Question

Short version:

How to deal with the non-atomicity of spawning a group of threads, running some custom (unspecified at the time of implementation) callback? Several possible solutions are described below, it seems like using a thread pool is the only good solution. Is there a standard way to deal with it? No need to post complete C++ solutions, pseudocode or a brief description will suffice. Performance is an important aspect here.

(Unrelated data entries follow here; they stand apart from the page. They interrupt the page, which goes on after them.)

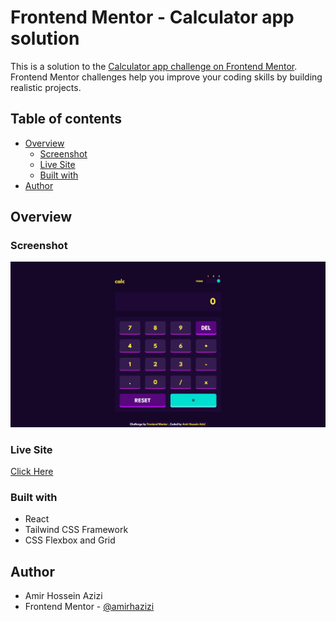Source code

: # Frontend Mentor - Calculator app solution

This is a solution to the [Calculator app challenge on Frontend Mentor](https://www.frontendmentor.io/challenges/calculator-app-9lteq5N29). Frontend Mentor challenges help you improve your coding skills by building realistic projects.

## Table of contents

- [Overview](#overview)
  - [Screenshot](#screenshot)
  - [Live Site](#livesite)
  - [Built with](#built-with)
- [Author](#author)

## Overview

### Screenshot

![screenshot](./public/screenshot.png)

### Live Site

[Click Here](https://harmonious-hummingbird-9857f5.netlify.app/)

### Built with

- React
- Tailwind CSS Framework
- CSS Flexbox and Grid

## Author

- Amir Hossein Azizi
- Frontend Mentor - [@amirhazizi](https://www.frontendmentor.io/profile/amirhazizi)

Although it may seem trivial, I believe the below fragment of code occurs in many of the existing applications, many (beginning, probably also some of the advanced) programmers may write similar constructs without even realizing the dangers. And the problems are the same for pthread / C++11 std::thread / WinAPI and probably many other low-level multithreading libraries. Therefore it is an important question.

Long version:

I'm designing some multithreaded application and I decided to make an utility function, where several threads are spawned. This is perhaps a quite common code, it comes up in many of my applications (unless they are using OpenMP):

void ParallelCall(void (*function)(int, int), int numThreads)
{
    Thread *threads = new Thread[numThreads - 1];
    for(int i = 1; i < numThreads; ++ i) {
        if(threads[i - 1].start(&function, i, numThreads)) // this might fail
            abort(); // what now?
    }

    (*function)(0, numThreads);
    // use the calling thread as thread 0

    for(int i = 1; i < numThreads; ++ i)
        threads[i - 1].join();
    delete[] threads;
}

This is more of a pseudo code for illustration of the problem. A bunch of threads are being created and spawned (the Thread object wraps a pthread thread). Then they do something and finally they are joined.

Now the problem: what if, for whatever reason, some of the threads fail to start (may be resource exhaustion or a per-user limit)? I know how to detect that it happened, but I'm not sure how to handle it.

I guess I should wait for the successfully started threads to finish and then throw an exception. However, if the code in function contains some synchronization (such as a barrier), this can easily result in a deadlock because the rest of the expected threads will never spawn.

Alternately, I could just throw an exception right away, ignoring the running threads, but then I leave the wrapper objects allocated, causing a memory leak (and also never joining the spawned threads).

Doing stuff like killing the running threads doesn't seem to be a good idea (I'm frankly not quite sure what is the result of forcibly killing a thread of a multithreaded application - seems like the memory will be left in undefined state, which is mostly kind of hard to handle - and could on itself lead to more memory leaks if the callback function allocates memory).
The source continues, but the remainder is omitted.